Oct 15, 2019 07:17 PM

China’s Fast-Growing Cloud Computing Sector Still Lags: Report

A cloud computing industry base in Zhongguancun, Beijing, July 29, 2019. Photo: VCG
A cloud computing industry base in Zhongguancun, Beijing, July 29, 2019. Photo: VCG

Is China catching up with the U.S. in cloud computing? The answer is “not yet” according to a report by the International Institute of Technology and Economy (IITE).

China’s cloud computing market grew 39.2% year-on-year in 2018 to a total of 96.28 billion yuan ($13.6 billion), but that was just 8% the size of the U.S. market last year, the report by the IITE says. The IITE is a nonprofit research organ affiliated to the State Council, China’s cabinet.

Cloud computing describes the use of a network of remote servers to store and process data.

Despite the rapid pace of growth, China still lags well behind developed countries in its use of cloud computing. In 2018, about 40% of Chinese companies were using cloud computing services, compared to over 85% in the U.S. and around 70% in the European Union, said IITE deputy chief Qu Shuangshi at the Saturday release (link in Chinese).

The main clients for these services in China are internet companies — making up 60.3% of the sector’s sales.
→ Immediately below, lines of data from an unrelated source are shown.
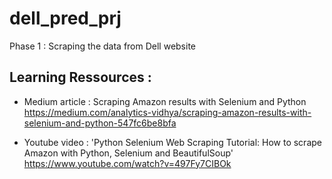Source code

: # dell_pred_prj 

Phase 1 : Scraping the data from Dell website

## Learning Ressources : 

- Medium article : Scraping Amazon results with Selenium and Python 
https://medium.com/analytics-vidhya/scraping-amazon-results-with-selenium-and-python-547fc6be8bfa

- Youtube video : 'Python Selenium Web Scraping Tutorial: How to scrape Amazon with Python, Selenium and BeautifulSoup' 
https://www.youtube.com/watch?v=497Fy7CIBOk


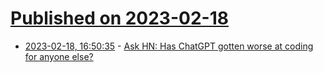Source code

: # [Published on 2023-02-18](index.md)

* [2023-02-18, 16:50:35](https://news.ycombinator.com/item?id=34848353) - [Ask HN: Has ChatGPT gotten worse at coding for anyone else?](https://news.ycombinator.com/item?id=34848353)
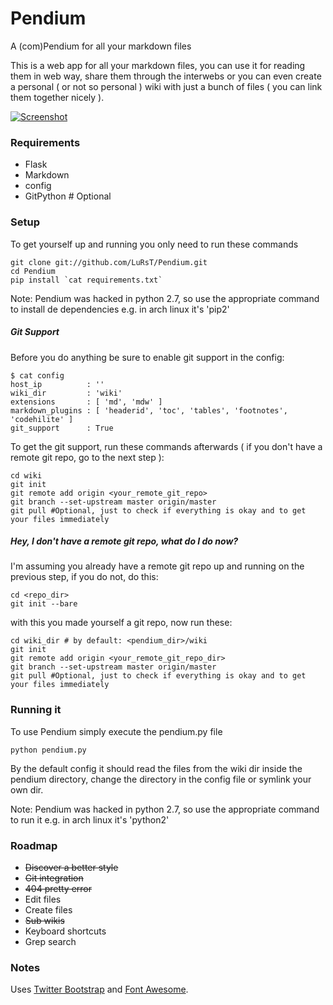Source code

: # Pendium

A (com)Pendium for all your markdown files

This is a web app for all your markdown files, you can use it for reading them in web way, share them through the interwebs or you can even create a personal ( or not so personal ) wiki with just a bunch of files ( you can link them together nicely ).

[![Screenshot](http://s7.postimage.org/f09s4pezf/pendium_screen.png)](http://postimage.org/image/s2w7whqfr/full/)

### Requirements

* Flask
* Markdown
* config
* GitPython # Optional

### Setup

To get yourself up and running you only need to run these commands

    git clone git://github.com/LuRsT/Pendium.git
    cd Pendium
    pip install `cat requirements.txt`

Note: Pendium was hacked in python 2.7, so use the appropriate command to install de dependencies e.g. in arch linux it's 'pip2'

##### Git Support

Before you do anything be sure to enable git support in the config:

    $ cat config
    host_ip          : ''
    wiki_dir         : 'wiki'
    extensions       : [ 'md', 'mdw' ]
    markdown_plugins : [ 'headerid', 'toc', 'tables', 'footnotes', 'codehilite' ]
    git_support      : True

To get the git support, run these commands afterwards ( if you don't have a remote git repo, go to the next step ):

    cd wiki
    git init
    git remote add origin <your_remote_git_repo>
    git branch --set-upstream master origin/master
    git pull #Optional, just to check if everything is okay and to get your files immediately

##### Hey, I don't have a remote git repo, what do I do now?

I'm assuming you already have a remote git repo up and running on the previous step, if you do not, do this:

    cd <repo_dir>
    git init --bare

with this you made yourself a git repo, now run these:

    cd wiki_dir # by default: <pendium_dir>/wiki
    git init
    git remote add origin <your_remote_git_repo_dir>
    git branch --set-upstream master origin/master
    git pull #Optional, just to check if everything is okay and to get your files immediately

### Running it

To use Pendium simply execute the pendium.py file

    python pendium.py

By the default config it should read the files from the wiki dir inside the pendium directory, change the directory in the config file or symlink your own dir.

Note: Pendium was hacked in python 2.7, so use the appropriate command to run it e.g. in arch linux it's 'python2'

### Roadmap

* ~~Discover a better style~~
* ~~Git integration~~
* ~~404 pretty error~~
* Edit files
* Create files
* ~~Sub wikis~~
* Keyboard shortcuts
* Grep search

### Notes

Uses [Twitter Bootstrap](http://twitter.github.com/bootstrap/) and [Font Awesome](http://fortawesome.github.com/Font-Awesome/).
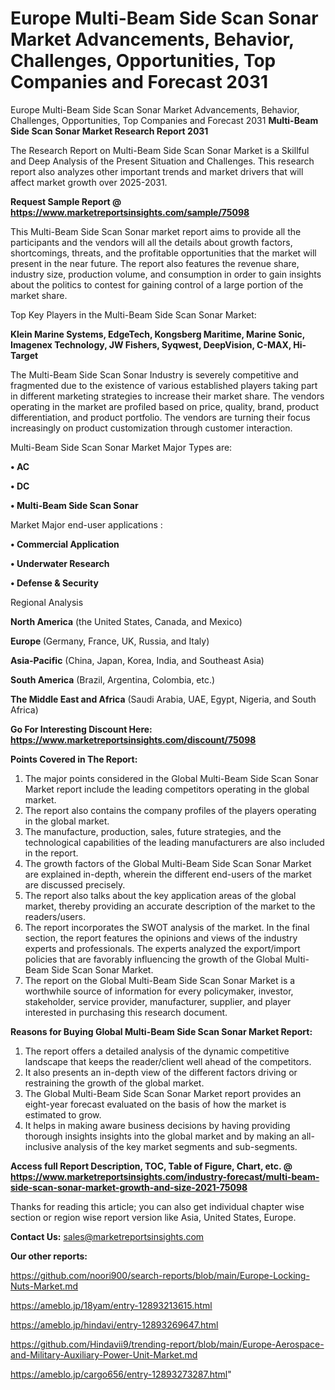 # Europe Multi-Beam Side Scan Sonar Market Advancements, Behavior, Challenges, Opportunities, Top Companies and Forecast 2031
Europe Multi-Beam Side Scan Sonar Market Advancements, Behavior, Challenges, Opportunities, Top Companies and Forecast 2031
<strong>Multi-Beam Side Scan Sonar Market Research Report 2031</strong>

The Research Report on Multi-Beam Side Scan Sonar Market is a Skillful and Deep Analysis of the Present Situation and Challenges. This research report also analyzes other important trends and market drivers that will affect market growth over 2025-2031.

<strong>Request Sample Report @ <a href=https://www.marketreportsinsights.com/sample/75098>https://www.marketreportsinsights.com/sample/75098</a></strong>

This Multi-Beam Side Scan Sonar market report aims to provide all the participants and the vendors will all the details about growth factors, shortcomings, threats, and the profitable opportunities that the market will present in the near future. The report also features the revenue share, industry size, production volume, and consumption in order to gain insights about the politics to contest for gaining control of a large portion of the market share.

Top Key Players in the Multi-Beam Side Scan Sonar Market:

<strong>Klein Marine Systems, EdgeTech, Kongsberg Maritime, Marine Sonic, Imagenex Technology, JW Fishers, Syqwest, DeepVision, C-MAX, Hi-Target</strong>

The Multi-Beam Side Scan Sonar Industry is severely competitive and fragmented due to the existence of various established players taking part in different marketing strategies to increase their market share. The vendors operating in the market are profiled based on price, quality, brand, product differentiation, and product portfolio. The vendors are turning their focus increasingly on product customization through customer interaction.

Multi-Beam Side Scan Sonar Market Major Types are:

<strong>• AC

• DC

• Multi-Beam Side Scan Sonar</strong>

Market Major end-user applications :

<strong>• Commercial Application

• Underwater Research

• Defense & Security</strong>

Regional Analysis

</u><strong><b>North America</b></strong> (the United States, Canada, and Mexico)

<strong><b>Europe </b></strong>(Germany, France, UK, Russia, and Italy)

<strong><b>Asia-Pacific</b></strong> (China, Japan, Korea, India, and Southeast Asia)

<strong><b>South America</b></strong> (Brazil, Argentina, Colombia, etc.)

<strong><b>The Middle East and Africa</b></strong> (Saudi Arabia, UAE, Egypt, Nigeria, and South Africa)

<strong>Go For Interesting Discount Here: <a href=https://www.marketreportsinsights.com/discount/75098>https://www.marketreportsinsights.com/discount/75098</a></strong>

<strong>Points Covered in The Report:</strong>
<ol>
  <li>The major points considered in the Global Multi-Beam Side Scan Sonar Market report include the leading competitors operating in the global market.</li>
  <li>The report also contains the company profiles of the players operating in the global market.</li>
  <li>The manufacture, production, sales, future strategies, and the technological capabilities of the leading manufacturers are also included in the report.</li>
  <li>The growth factors of the Global Multi-Beam Side Scan Sonar Market are explained in-depth, wherein the different end-users of the market are discussed precisely.</li>
  <li>The report also talks about the key application areas of the global market, thereby providing an accurate description of the market to the readers/users.</li>
  <li>The report incorporates the SWOT analysis of the market. In the final section, the report features the opinions and views of the industry experts and professionals. The experts analyzed the export/import policies that are favorably influencing the growth of the Global Multi-Beam Side Scan Sonar Market.</li>
  <li>The report on the Global Multi-Beam Side Scan Sonar Market is a worthwhile source of information for every policymaker, investor, stakeholder, service provider, manufacturer, supplier, and player interested in purchasing this research document.</li>
</ol>
<strong>Reasons for Buying Global Multi-Beam Side Scan Sonar Market Report:</strong>

<ol>
  <li>The report offers a detailed analysis of the dynamic competitive landscape that keeps the reader/client well ahead of the competitors.</li>
  <li>It also presents an in-depth view of the different factors driving or restraining the growth of the global market.</li>
  <li>The Global Multi-Beam Side Scan Sonar Market report provides an eight-year forecast evaluated on the basis of how the market is estimated to grow.</li>
  <li>It helps in making aware business decisions by having providing thorough insights insights into the global market and by making an all-inclusive analysis of the key market segments and sub-segments.</li>
</ol>
<strong>Access full Report Description, TOC, Table of Figure, Chart, etc. @ <a href=https://www.marketreportsinsights.com/industry-forecast/multi-beam-side-scan-sonar-market-growth-and-size-2021-75098>https://www.marketreportsinsights.com/industry-forecast/multi-beam-side-scan-sonar-market-growth-and-size-2021-75098</a></strong>


Thanks for reading this article; you can also get individual chapter wise section or region wise report version like Asia, United States, Europe.

<strong>Contact Us:</strong>
sales@marketreportsinsights.com

<strong>Our other reports:</strong>

<a href=https://github.com/noori900/search-reports/blob/main/Europe-Locking-Nuts-Market.md>https://github.com/noori900/search-reports/blob/main/Europe-Locking-Nuts-Market.md</a>

<a href=https://ameblo.jp/18yam/entry-12893213615.html>https://ameblo.jp/18yam/entry-12893213615.html</a>

<a href=https://ameblo.jp/hindavi/entry-12893269647.html>https://ameblo.jp/hindavi/entry-12893269647.html</a>

<a href=https://github.com/Hindavii9/trending-report/blob/main/Europe-Aerospace-and-Military-Auxiliary-Power-Unit-Market.md>https://github.com/Hindavii9/trending-report/blob/main/Europe-Aerospace-and-Military-Auxiliary-Power-Unit-Market.md</a>

<a href=https://ameblo.jp/cargo656/entry-12893273287.html>https://ameblo.jp/cargo656/entry-12893273287.html</a>"
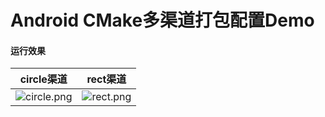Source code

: # Android CMake多渠道打包配置Demo

#### 运行效果

|                       circle渠道                       |                       rect渠道                       |
| :----------------------------------------------------------: | :----------------------------------------------------------: |
| ![circle.png](https://https://github.com/wangshengyang1996/CmakeMultiChannelPackage/circle.png)|![rect.png](https://github.com/wangshengyang1996/CmakeMultiChannelPackage/rect.png)|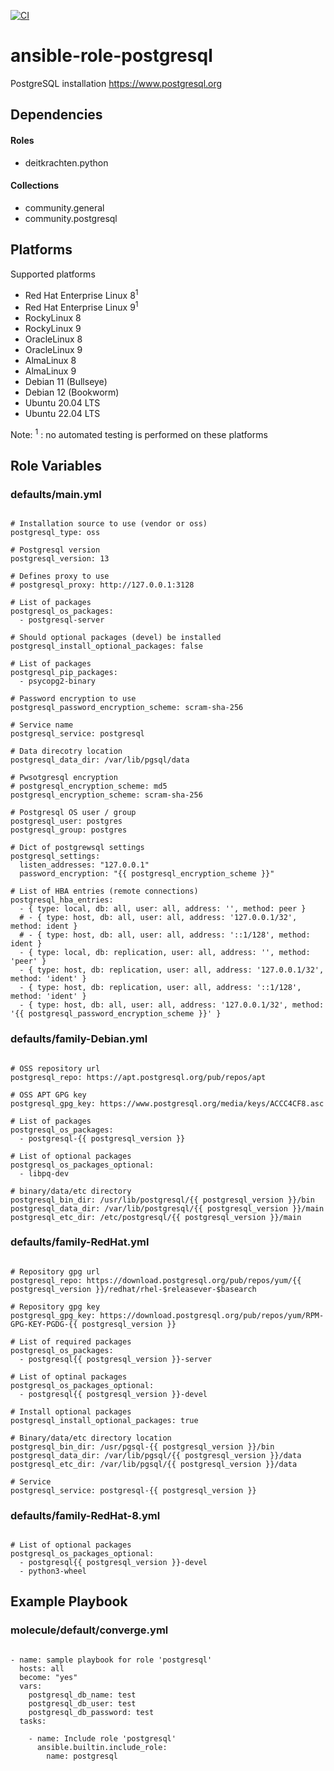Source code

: [![CI](https://github.com/de-it-krachten/ansible-role-postgresql/workflows/CI/badge.svg?event=push)](https://github.com/de-it-krachten/ansible-role-postgresql/actions?query=workflow%3ACI)


# ansible-role-postgresql

PostgreSQL installation
https://www.postgresql.org



## Dependencies

#### Roles
- deitkrachten.python

#### Collections
- community.general
- community.postgresql

## Platforms

Supported platforms

- Red Hat Enterprise Linux 8<sup>1</sup>
- Red Hat Enterprise Linux 9<sup>1</sup>
- RockyLinux 8
- RockyLinux 9
- OracleLinux 8
- OracleLinux 9
- AlmaLinux 8
- AlmaLinux 9
- Debian 11 (Bullseye)
- Debian 12 (Bookworm)
- Ubuntu 20.04 LTS
- Ubuntu 22.04 LTS

Note:
<sup>1</sup> : no automated testing is performed on these platforms

## Role Variables
### defaults/main.yml
<pre><code>
# Installation source to use (vendor or oss)
postgresql_type: oss

# Postgresql version
postgresql_version: 13

# Defines proxy to use
# postgresql_proxy: http://127.0.0.1:3128

# List of packages
postgresql_os_packages:
  - postgresql-server

# Should optional packages (devel) be installed
postgresql_install_optional_packages: false

# List of packages
postgresql_pip_packages:
  - psycopg2-binary

# Password encryption to use
postgresql_password_encryption_scheme: scram-sha-256

# Service name
postgresql_service: postgresql

# Data direcotry location
postgresql_data_dir: /var/lib/pgsql/data

# Pwsotgresql encryption
# postgresql_encryption_scheme: md5
postgresql_encryption_scheme: scram-sha-256

# Postgresql OS user / group
postgresql_user: postgres
postgresql_group: postgres

# Dict of postgrewsql settings
postgresql_settings:
  listen_addresses: "127.0.0.1"
  password_encryption: "{{ postgresql_encryption_scheme }}"

# List of HBA entries (remote connections)
postgresql_hba_entries:
  - { type: local, db: all, user: all, address: '', method: peer }
  # - { type: host, db: all, user: all, address: '127.0.0.1/32', method: ident }
  # - { type: host, db: all, user: all, address: '::1/128', method: ident }
  - { type: local, db: replication, user: all, address: '', method: 'peer' }
  - { type: host, db: replication, user: all, address: '127.0.0.1/32', method: 'ident' }
  - { type: host, db: replication, user: all, address: '::1/128', method: 'ident' }
  - { type: host, db: all, user: all, address: '127.0.0.1/32', method: '{{ postgresql_password_encryption_scheme }}' }
</pre></code>

### defaults/family-Debian.yml
<pre><code>
# OSS repository url
postgresql_repo: https://apt.postgresql.org/pub/repos/apt

# OSS APT GPG key
postgresql_gpg_key: https://www.postgresql.org/media/keys/ACCC4CF8.asc

# List of packages
postgresql_os_packages:
  - postgresql-{{ postgresql_version }}

# List of optional packages
postgresql_os_packages_optional:
  - libpq-dev

# binary/data/etc directory
postgresql_bin_dir: /usr/lib/postgresql/{{ postgresql_version }}/bin
postgresql_data_dir: /var/lib/postgresql/{{ postgresql_version }}/main
postgresql_etc_dir: /etc/postgresql/{{ postgresql_version }}/main
</pre></code>

### defaults/family-RedHat.yml
<pre><code>
# Repository gpg url
postgresql_repo: https://download.postgresql.org/pub/repos/yum/{{ postgresql_version }}/redhat/rhel-$releasever-$basearch

# Repository gpg key
postgresql_gpg_key: https://download.postgresql.org/pub/repos/yum/RPM-GPG-KEY-PGDG-{{ postgresql_version }}

# List of required packages
postgresql_os_packages:
  - postgresql{{ postgresql_version }}-server

# List of optinal packages
postgresql_os_packages_optional:
  - postgresql{{ postgresql_version }}-devel

# Install optional packages
postgresql_install_optional_packages: true

# Binary/data/etc directory location
postgresql_bin_dir: /usr/pgsql-{{ postgresql_version }}/bin
postgresql_data_dir: /var/lib/pgsql/{{ postgresql_version }}/data
postgresql_etc_dir: /var/lib/pgsql/{{ postgresql_version }}/data

# Service
postgresql_service: postgresql-{{ postgresql_version }}
</pre></code>

### defaults/family-RedHat-8.yml
<pre><code>
# List of optional packages
postgresql_os_packages_optional:
  - postgresql{{ postgresql_version }}-devel
  - python3-wheel
</pre></code>




## Example Playbook
### molecule/default/converge.yml
<pre><code>
- name: sample playbook for role 'postgresql'
  hosts: all
  become: "yes"
  vars:
    postgresql_db_name: test
    postgresql_db_user: test
    postgresql_db_password: test
  tasks:

    - name: Include role 'postgresql'
      ansible.builtin.include_role:
        name: postgresql
</pre></code>
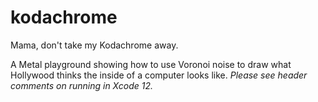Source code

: # kodachrome
Mama, don't take my Kodachrome away.

A Metal playground showing how to use Voronoi noise to draw what Hollywood thinks the inside of a computer looks like. _Please see header comments on running in Xcode 12._
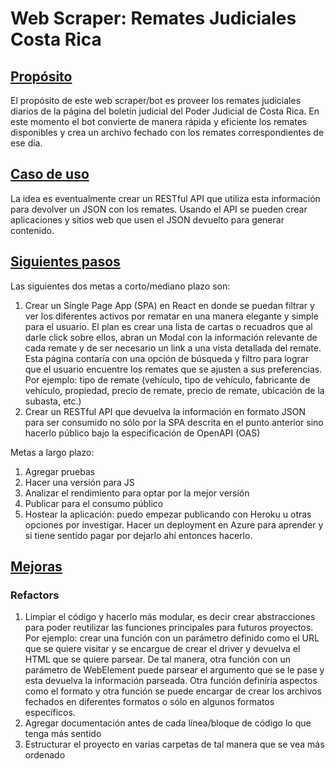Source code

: # Web Scraper: Remates Judiciales Costa Rica

## <ins>Propósito</ins>

El propósito de este web scraper/bot es proveer los remates judiciales diarios de la página del boletín judicial del Poder Judicial de Costa Rica. En este momento el bot convierte de manera rápida y eficiente los remates disponibles y crea un archivo fechado con los remates correspondientes de ese día. 

## <ins>Caso de uso</ins>

La idea es eventualmente crear un RESTful API que utiliza esta información para devolver un JSON con los remates. Usando el API se pueden crear aplicaciones y sitios web que usen el JSON devuelto para generar contenido.

## <ins>Siguientes pasos</ins>

Las siguientes dos metas a corto/mediano plazo son:

1) Crear un Single Page App (SPA) en React en donde se puedan filtrar y ver los diferentes activos por rematar en una manera elegante y simple para el usuario. El plan es crear una lista de cartas o recuadros que al darle click sobre ellos, abran un Modal con la información relevante de cada remate y de ser necesario un link a una vista detallada del remate. Esta página contaría con una opción de búsqueda y filtro para lograr que el usuario encuentre los remates que se ajusten a sus preferencias. Por ejemplo: tipo de remate (vehículo, tipo de vehículo, fabricante de vehículo, propiedad, precio de remate, precio de remate, ubicación de la subasta, etc.)  
2) Crear un RESTful API que devuelva la información en formato JSON para ser consumido no sólo por la SPA descrita en el punto anterior sino hacerlo público bajo la especificación de OpenAPI (OAS)

Metas a largo plazo:

1) Agregar pruebas
2) Hacer una versión para JS 
3) Analizar el rendimiento para optar por la mejor versión
4) Publicar para el consumo público
5) Hostear la aplicación: puedo empezar publicando con Heroku u otras opciones por investigar. Hacer un deployment en Azure para aprender y si tiene sentido pagar por dejarlo ahí entonces hacerlo.

## <ins>Mejoras</ins>
### Refactors
1) Limpiar el código y hacerlo más modular, es decir crear abstracciones para poder reutilizar las funciones principales para futuros proyectos. Por ejemplo: crear una función con un parámetro definido como el URL que se quiere visitar y se encargue de crear el driver y devuelva el HTML que se quiere parsear. De tal manera, otra función con un parámetro de WebElement puede parsear el argumento que se le pase y esta devuelva la información parseada. Otra función definiría aspectos como el formato y otra función se puede encargar de crear los archivos fechados en diferentes formatos o sólo en algunos formatos específicos.
2) Agregar documentación antes de cada línea/bloque de código lo que tenga más sentido
3) Estructurar el proyecto en varias carpetas de tal manera que se vea más ordenado
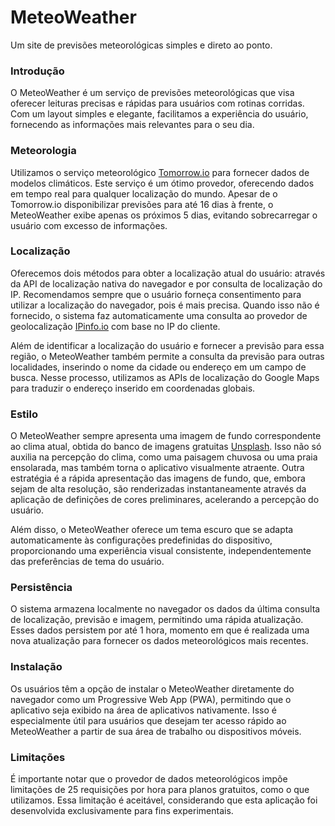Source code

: # MeteoWeather

Um site de previsões meteorológicas simples e direto ao ponto.

### Introdução
O MeteoWeather é um serviço de previsões meteorológicas que visa oferecer leituras precisas e rápidas para usuários com rotinas corridas. Com um layout simples e elegante, facilitamos a experiência do usuário, fornecendo as informações mais relevantes para o seu dia.

### Meteorologia
Utilizamos o serviço meteorológico [Tomorrow.io](https://www.tomorrow.io/) para fornecer dados de modelos climáticos. Este serviço é um ótimo provedor, oferecendo dados em tempo real para qualquer localização do mundo. Apesar de o Tomorrow.io disponibilizar previsões para até 16 dias à frente, o MeteoWeather exibe apenas os próximos 5 dias, evitando sobrecarregar o usuário com excesso de informações.

### Localização
Oferecemos dois métodos para obter a localização atual do usuário: através da API de localização nativa do navegador e por consulta de localização do IP. Recomendamos sempre que o usuário forneça consentimento para utilizar a localização do navegador, pois é mais precisa. Quando isso não é fornecido, o sistema faz automaticamente uma consulta ao provedor de geolocalização [IPinfo.io](https://ipinfo.io/) com base no IP do cliente.

Além de identificar a localização do usuário e fornecer a previsão para essa região, o MeteoWeather também permite a consulta da previsão para outras localidades, inserindo o nome da cidade ou endereço em um campo de busca. Nesse processo, utilizamos as APIs de localização do Google Maps para traduzir o endereço inserido em coordenadas globais.

### Estilo
O MeteoWeather sempre apresenta uma imagem de fundo correspondente ao clima atual, obtida do banco de imagens gratuitas [Unsplash](https://unsplash.com/pt-br). Isso não só auxilia na percepção do clima, como uma paisagem chuvosa ou uma praia ensolarada, mas também torna o aplicativo visualmente atraente. Outra estratégia é a rápida apresentação das imagens de fundo, que, embora sejam de alta resolução, são renderizadas instantaneamente através da aplicação de definições de cores preliminares, acelerando a percepção do usuário.

Além disso, o MeteoWeather oferece um tema escuro que se adapta automaticamente às configurações predefinidas do dispositivo, proporcionando uma experiência visual consistente, independentemente das preferências de tema do usuário.

### Persistência
O sistema armazena localmente no navegador os dados da última consulta de localização, previsão e imagem, permitindo uma rápida atualização. Esses dados persistem por até 1 hora, momento em que é realizada uma nova atualização para fornecer os dados meteorológicos mais recentes.

### Instalação
Os usuários têm a opção de instalar o MeteoWeather diretamente do navegador como um Progressive Web App (PWA), permitindo que o aplicativo seja exibido na área de aplicativos nativamente. Isso é especialmente útil para usuários que desejam ter acesso rápido ao MeteoWeather a partir de sua área de trabalho ou dispositivos móveis.

### Limitações
É importante notar que o provedor de dados meteorológicos impõe limitações de 25 requisições por hora para planos gratuitos, como o que utilizamos. Essa limitação é aceitável, considerando que esta aplicação foi desenvolvida exclusivamente para fins experimentais.
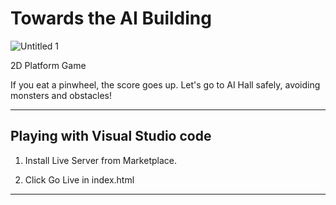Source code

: # Towards the AI Building

![Untitled 1](https://user-images.githubusercontent.com/57945707/170854049-bcbbbf6f-4ed5-42c6-a058-bb42698e3360.png)

2D Platform Game


If you eat a pinwheel, the score goes up.
Let's go to AI Hall safely, avoiding monsters and obstacles!


---

## Playing with Visual Studio code

1. Install Live Server from Marketplace.

2. Click Go Live in index.html


---
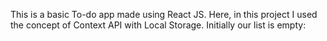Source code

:This is a basic To-do app made using React JS. Here, in this project I used the concept of Context API with Local Storage.
Initially our list is empty:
In industries such as transportation, logistics, finance, telecommunications, energy, manufacturing, governmental services, and health care, over 90% of companies are not using cloud computing services, the report said.

Several people speaking at the report’s launch event said the findings are indicative of a larger problem of companies and government bodies failing to embrace modern information technologies such as cloud computing.

Xiao Yi, chief technology officer of Huawei Cloud’s China operations, said that many entities lack sufficient top-down planning to execute digital transformation projects. For instance, she said, often budgets are allocated on a regional basis, which makes it difficult for institutions to plan and build a unified data-sharing structure.

Luan Dalong, researcher at Beijing-based think tank the Center for China and Globalization, said that aging leaders and outdated management are also factors.